Meski ada pebisnis yang tertarik jualan di lokasi tsb dengan membayar sewa, aku dan istri menolaknya dan lebih memilih Kak Eli untuk dapat mendayagunakan lokasi tersebut sebagai outlet tanpa mesti membayar uang sewa. Aku dan istri juga menawarkan Kak Eli untuk mengelola instalasi gizi, khususnya bagi pasien rawat inap, sayang Kak Eli belum bisa fokus, karena sering harus mengawal Zahra konser, sehingga terpaksa istri menangani instalasi gizi kembali. 

Kadang Kak Eli juga berjualan produk makanan hasil karya sendiri atau berdasarkan pesanan. Salah satu produk unggulannya adalah roti mentega ala Roti Boy, yang kebetulan memiliki pabrik di dekat rumah Ibu. Saat berjualan ini, karena pembawaanya yang ramah, Kak Eli mendapatkan banyak sahabat dari kalangan pasien. Setelah meninggal, cukup banyak pasien yang kehilangan Kak Eli dan bertanya pada istriku. 

Saat berjualan disini, Kak Eli sering istirahat di salah satu kamar Rawat Inap (jika sedang tidak ada pasien), di antara shift pagi dan shift malam yang berjarak sekitar 5 jam. karena kalau harus bolak balik ke Awiligar bisa menghabiskan 2 jam sendiri. Sayangnya sekitar 2016 saat istirahat di Rawat Inap, sepeda motor Vario putih yang baru yang dibelikan Mas Parno untuk Kak Eli, hilang dicuri orang. Kak Eli akhirnya membeli sepeda motor Vario bekas berwarna merah milik Abangnya Edi,  supir yang sehari-hari bekerja di klinik. Motor inilah yang Kak Eli bawa tanggal 9 Agustus 2018, dimana Kak Eli akhirnya berpulang akibat kecelakaan lalu lintas. 
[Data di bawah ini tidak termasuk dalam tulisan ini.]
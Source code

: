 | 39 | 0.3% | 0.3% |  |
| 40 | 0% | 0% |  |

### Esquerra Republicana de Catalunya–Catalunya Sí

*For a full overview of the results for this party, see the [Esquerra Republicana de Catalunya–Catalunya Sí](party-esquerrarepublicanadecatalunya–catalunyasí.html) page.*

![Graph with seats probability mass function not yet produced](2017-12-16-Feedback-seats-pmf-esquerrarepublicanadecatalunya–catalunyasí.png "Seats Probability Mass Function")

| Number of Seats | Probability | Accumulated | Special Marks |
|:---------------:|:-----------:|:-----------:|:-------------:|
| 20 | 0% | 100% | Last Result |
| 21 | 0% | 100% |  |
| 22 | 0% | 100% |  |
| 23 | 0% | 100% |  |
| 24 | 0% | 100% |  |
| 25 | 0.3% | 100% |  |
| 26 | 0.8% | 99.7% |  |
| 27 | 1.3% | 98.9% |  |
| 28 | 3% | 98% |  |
Ada banyak karyawan yang menganggap Kak Eli layaknya Ibu mereka sendiri, termasuk Nurma salah satu bidan, Edi yang sehari hari bekerja sebagai sebagai supir, Ikhsan, fisioterapis yang seringkali menjadi rekan Kak Eli  dalam mengaji Quran dan bahkan sampai Kiki yang sehari-hari bertugas sebagai Cleaning Services. Saat Kak Eli meninggal, para karyawan klinik datang dalam 2 rombongan untuk berziarah, termasuk Nurma yang jauh-jauh sengaja datang dari Garut. 

Kalau kebetulan pada Hari Sabtu, aku sudah di Bandung, aku dan istri sering mengajak Kak Eli makan siang bersama di rumah kami. Pada hari lain jika kebetulan sedang tidak memasak, istriku dan Si Bungsu yang bergantian mengajak Kak Eli makan di luar rumah. Salah satu tempat favorit kami adalah Bakmi Naga di Transmart, terusan Buahbatu,  yang sayangnya sekarang ini sudah tutup. Kadang Kak Eli membawakan gule ayam kampung yang dia masak sendiri, juga kerupuk singkong dengan bumbu cabe dan udang rebon masakan Ibu, yang sangat disukai Si Bungsu. Kadang Si Bungsu masih teringat suasana makan siang bersama bibinya alias Kak Eli, yang selalu penuh dengan keceriaan, kehangatan dan bumbu humor. 

Setelah Kak Eli meninggal. etalase outletnya atas permintaan dan izin anak dan Mas Parno suaminya kami wakafkan pada aktifis masjid sekitar klinik, untuk dapat digunakan dan semoga menjadi amal yang berkesinambungan bagi beliau.